* [Records supplied]
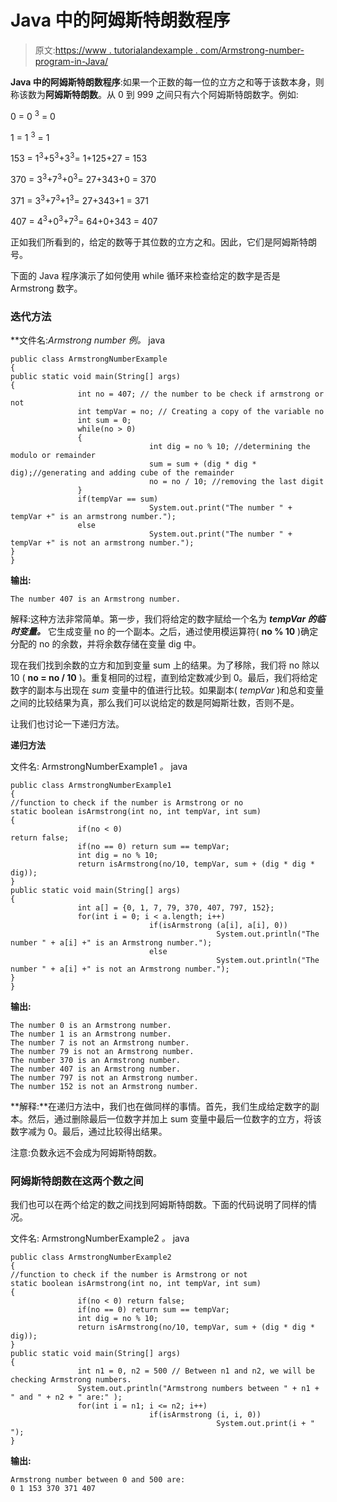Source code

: # Java 中的阿姆斯特朗数程序

> 原文:[https://www . tutorialandexample . com/Armstrong-number-program-in-Java/](https://www.tutorialandexample.com/armstrong-number-program-in-java/)

**Java 中的阿姆斯特朗数程序**:如果一个正数的每一位的立方之和等于该数本身，则称该数为**阿姆斯特朗数**。从 0 到 999 之间只有六个阿姆斯特朗数字。例如:

0 = 0 <sup>3</sup> = 0

1 = 1 <sup>3</sup> = 1

153 = 1<sup>3</sup>+5<sup>3</sup>+3<sup>3</sup>= 1+125+27 = 153

370 = 3<sup>3</sup>+7<sup>3</sup>+0<sup>3</sup>= 27+343+0 = 370

371 = 3<sup>3</sup>+7<sup>3</sup>+1<sup>3</sup>= 27+343+1 = 371

407 = 4<sup>3</sup>+0<sup>3</sup>+7<sup>3</sup>= 64+0+343 = 407

正如我们所看到的，给定的数等于其位数的立方之和。因此，它们是阿姆斯特朗号。

下面的 Java 程序演示了如何使用 while 循环来检查给定的数字是否是 Armstrong 数字。

### 迭代方法

**文件名:**Armstrong number 例*。* java

```
public class ArmstrongNumberExample
{             
public static void main(String[] args)
{
               int no = 407; // the number to be check if armstrong or not
               int tempVar = no; // Creating a copy of the variable no
               int sum = 0;
               while(no > 0)
               {
                               int dig = no % 10; //determining the modulo or remainder
                               sum = sum + (dig * dig * dig);//generating and adding cube of the remainder
                               no = no / 10; //removing the last digit
               }
               if(tempVar == sum)
                               System.out.print("The number " + tempVar +" is an armstrong number.");
               else
                               System.out.print("The number " + tempVar +" is not an armstrong number.");
}
}
```

**输出:**

```
The number 407 is an Armstrong number.
```

解释:这种方法非常简单。第一步，我们将给定的数字赋给一个名为 ***tempVar 的临时变量。*** 它生成变量 no 的一个副本。之后，通过使用模运算符( **no % 10** )确定分配的 no 的余数，并将余数存储在变量 dig 中。

现在我们找到余数的立方和加到变量 sum 上的结果。为了移除，我们将 no 除以 10 ( **no = no / 10** )。重复相同的过程，直到给定数减少到 0。最后，我们将给定数字的副本与出现在 *sum* 变量中的值进行比较。如果副本( *tempVar* )和总和变量之间的比较结果为真，那么我们可以说给定的数是阿姆斯壮数，否则不是。

让我们也讨论一下递归方法。

**递归方法**

文件名: ArmstrongNumberExample1 *。* java

```
public class ArmstrongNumberExample1
{
//function to check if the number is Armstrong or no
static boolean isArmstrong(int no, int tempVar, int sum)
{
               if(no < 0)
return false;
               if(no == 0) return sum == tempVar;
               int dig = no % 10;
               return isArmstrong(no/10, tempVar, sum + (dig * dig * dig));               
}
public static void main(String[] args)
{
               int a[] = {0, 1, 7, 79, 370, 407, 797, 152};
               for(int i = 0; i < a.length; i++)
                               if(isArmstrong (a[i], a[i], 0))
                                              System.out.println("The number " + a[i] +" is an Armstrong number.");
                               else
                                              System.out.println("The number " + a[i] +" is not an Armstrong number.");
}
}
```

**输出:**

```
The number 0 is an Armstrong number.
The number 1 is an Armstrong number.
The number 7 is not an Armstrong number.
The number 79 is not an Armstrong number.
The number 370 is an Armstrong number.
The number 407 is an Armstrong number.
The number 797 is not an Armstrong number.
The number 152 is not an Armstrong number.
```

**解释:**在递归方法中，我们也在做同样的事情。首先，我们生成给定数字的副本。然后，通过删除最后一位数字并加上 sum 变量中最后一位数字的立方，将该数字减为 0。最后，通过比较得出结果。

注意:负数永远不会成为阿姆斯特朗数。

### 阿姆斯特朗数在这两个数之间

我们也可以在两个给定的数之间找到阿姆斯特朗数。下面的代码说明了同样的情况。

文件名: ArmstrongNumberExample2 *。* java

```
public class ArmstrongNumberExample2
{
//function to check if the number is Armstrong or not
static boolean isArmstrong(int no, int tempVar, int sum)
{
               if(no < 0) return false;
               if(no == 0) return sum == tempVar;
               int dig = no % 10;
               return isArmstrong(no/10, tempVar, sum + (dig * dig * dig));               
}             
public static void main(String[] args)
{
               int n1 = 0, n2 = 500 // Between n1 and n2, we will be checking Armstrong numbers.
               System.out.println("Armstrong numbers between " + n1 + " and " + n2 + " are:" );
               for(int i = n1; i <= n2; i++)
                               if(isArmstrong (i, i, 0))
                                              System.out.print(i + " ");
}
```

**输出:**

```
Armstrong number between 0 and 500 are:
0 1 153 370 371 407
```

* [Brief]
How many lines in this material contain the string "class"? Only the number is wanted.

* [Solution for this task]
3